*** Information ***

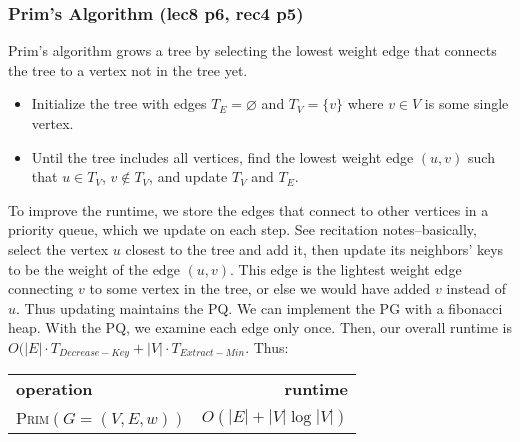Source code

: \documentclass{article}
\begin{document}
\begin{multicols}{2}
	\subsubsection{Prim's Algorithm (lec8 p6, rec4 p5)}
	Prim's algorithm grows a tree by selecting the lowest weight edge that connects the tree to a vertex not in the tree yet.
	\begin{itemize}[noitemsep, topsep=0pt]
		\item Initialize the tree with edges $T_E = \varnothing$ and $T_V = \{v\}$ where $v\in V$ is some single vertex.
		\item Until the tree includes all vertices, find the lowest weight edge $(u,v)$ such that $u \in T_V$, $v \notin T_V$, and update $T_V$ and $T_E$.
	\end{itemize}
	To improve the runtime, we store the edges that connect to other vertices in a priority queue, which we update on each step. See recitation notes--basically, select the vertex $u$ closest to the tree and add it, then update its neighbors' keys to be the weight of the edge $(u,v)$. This edge is the lightest weight edge connecting $v$ to some vertex in the tree, or else we would have added $v$ instead of $u$. Thus updating maintains the PQ.
	We can implement the PG with a fibonacci heap. With the PQ, we examine each edge only once. Then, our overall runtime is $O(|E|\cdot T_{Decrease-Key} + |V|\cdot T_{Extract-Min}$. Thus:
	\begin{center}
		\begin{tabular}{lr}
			\textbf{operation} & \textbf{runtime} \\
			\textsc{Prim}$(G=(V, E, w))$ & $O(|E| + |V|\log |V|)$ \\
		\end{tabular}
	\end{center}


\end{multicols}
\newpage
\end{document}
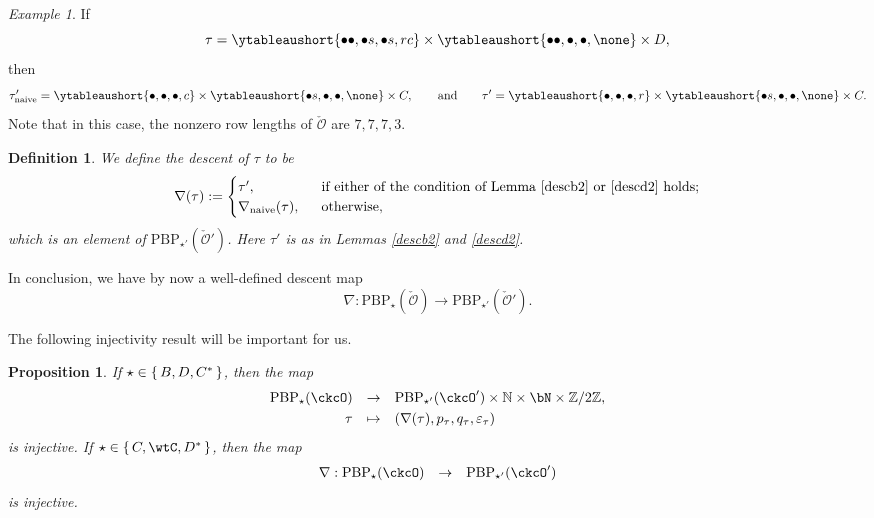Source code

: \documentclass[12pt,a4paper]{amsart}
\newcommand{\BN}{{\mathbb {N}}}
\newcommand{\CO}{{\mathcal {O}}}
\newcommand{\Z}{\mathbb{Z}}
\def\DD{\nabla}
\numberwithin{equation}{section}
\newtheorem{prop}[thm]{Proposition}
\newtheorem{defn}[thm]{Definition}
\theoremstyle{remark}
\newtheorem*{Example}{Example}
\let\ytb=\ytableaushort
\def\ckcOp{\ckcO^{\prime}}
\def\PBP{\mathrm{PBP}}
\begin{document}
\begin{Example}
 If
 \[
 \tau= \ytb{\bullet\bullet, \bullet s, \bullet s, r c} \times \ytb{\bullet\bullet,\bullet,\bullet, \none }\times
  D,
 \]
 then
\[
 \tau'_{\mathrm{naive}}=\ytb{\bullet, \bullet , \bullet ,  c} \times \ytb{\bullet s,\bullet,\bullet, \none } \times
  C,\qquad\textrm{and}\qquad \tau'=\ytb{\bullet, \bullet , \bullet ,  r} \times \ytb{\bullet s,\bullet,\bullet, \none } \times
  C.
 \]
 Note that in this case, the nonzero row lengths of $\check \CO$ are $7,7,7,3$.
\end{Example}

\begin{defn}
We define the descent of $\tau$ to be
\[
  \nabla(\tau):= \begin{cases}
  \tau', & \ \text{ if either of the condition of Lemma \ref{descb2}  or \ref{descd2} holds}; \\
  \nabla_{\mathrm{naive}}( \tau), & \ \text{ otherwise},
\end{cases}
\]
which is an element of $  \mathrm{PBP}_{\star'}(\check \CO')$.
Here $\tau'$ is as in Lemmas  \ref{descb2} and \ref{descd2}.
\end{defn}
In conclusion, we have by now a well-defined descent map
\[
\nabla: \mathrm{PBP}_{\star}(\check \CO)\rightarrow \mathrm{PBP}_{\star'}(\check \CO').
\]


The following injectivity result will be important for us.

\begin{prop}\label{prop:DD.BDinj}
If $\star \in \set{B, D,C^*}$, then the map
\begin{equation}
  \begin{array}{rcl}
   \PBP_\star(\ckcO)&\rightarrow&
   \PBP_{\star'}(\ckcOp)\times \BN\times \bN\times \Z/2\Z, \smallskip\\
   \tau& \mapsto & (\DD(\tau), p_\tau, q_\tau, \varepsilon_\tau)
   \end{array}
\end{equation}
is injective. If $\star \in  \set{C,\wtC,D^*}$, then the map
\begin{equation}
  \begin{array}{rcl}
  \DD:  \PBP_\star(\ckcO)&\rightarrow&
   \PBP_{\star'}(\ckcOp)
   \end{array}
\end{equation}
is injective.

\end{prop}
\end{document}
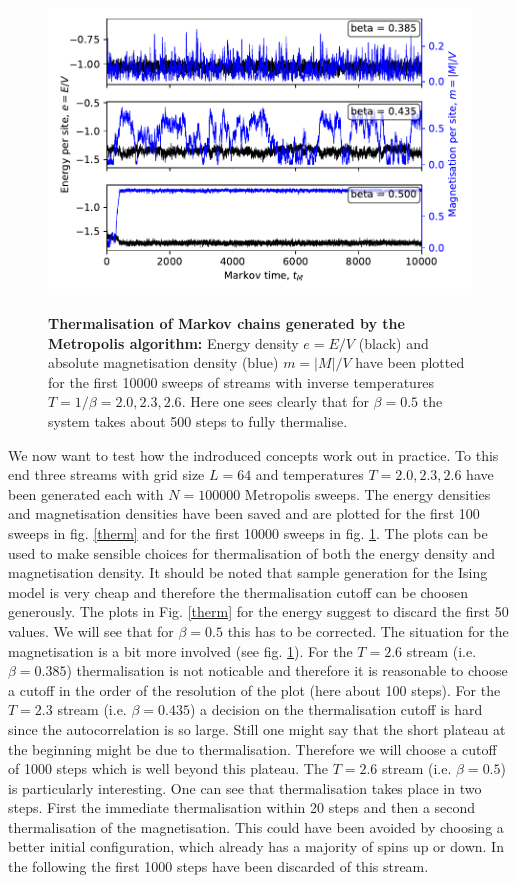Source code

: \documentclass[11pt, a4paper]{scrartcl}
\begin{document}
\begin{figure}
    \includegraphics{chains_10000.pdf}
    \label{10000}
    \caption{\textbf{Thermalisation of Markov chains generated by the Metropolis algorithm:} Energy density $e = E/V$ (black) and absolute magnetisation density (blue) $m = \left| M \right| / V$ have been plotted for the first 10000 sweeps of streams with inverse temperatures $T = 1 / \beta = 2.0, 2.3, 2.6$. Here one sees clearly that for $\beta = 0.5$ the system takes about 500 steps to fully thermalise.}
\end{figure}

We now want to test how the indroduced concepts work out in practice. To this end three streams with grid size $L = 64$ and temperatures $T = 2.0, 2.3, 2.6$ have been generated each with $N = 100000$ Metropolis sweeps. The energy densities and magnetisation densities have been saved and are plotted for the first 100 sweeps in fig. \ref{therm} and for the first 10000 sweeps in fig. \ref{10000}. The plots can be used to make sensible choices for thermalisation of both the energy density and magnetisation density. It should be noted that sample generation for the Ising model is very cheap and therefore the thermalisation cutoff can be choosen generously. The plots in Fig. \ref{therm} for the energy suggest to discard the first 50 values. We will see that for $\beta = 0.5$ this has to be corrected. The situation for the magnetisation is a bit more involved (see fig. \ref{10000}). For the $T=2.6$ stream (i.e. $\beta = 0.385$) thermalisation is not noticable and therefore it is reasonable to choose a cutoff in the order of the resolution of the plot (here about 100 steps). For the $T=2.3$ stream (i.e. $\beta = 0.435$) a decision on the thermalisation cutoff is hard since the autocorrelation is so large. Still one might say that the short plateau at the beginning might be due to thermalisation. Therefore we will choose a cutoff of 1000 steps which is well beyond this plateau. The $T=2.6$ stream (i.e. $\beta = 0.5$) is particularly interesting. One can see that thermalisation takes place in two steps. First the immediate thermalisation within 20 steps and then a second thermalisation of the magnetisation. This could have been avoided by choosing a better initial configuration, which already has a majority of spins up or down. In the following the first 1000 steps have been discarded of this stream.
\end{document}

*** End of Information ***

▶ _Aim of the task_
Among the lines of the data above, count those containing the word "injective" and report the total alone.

▶ _Written reply_
2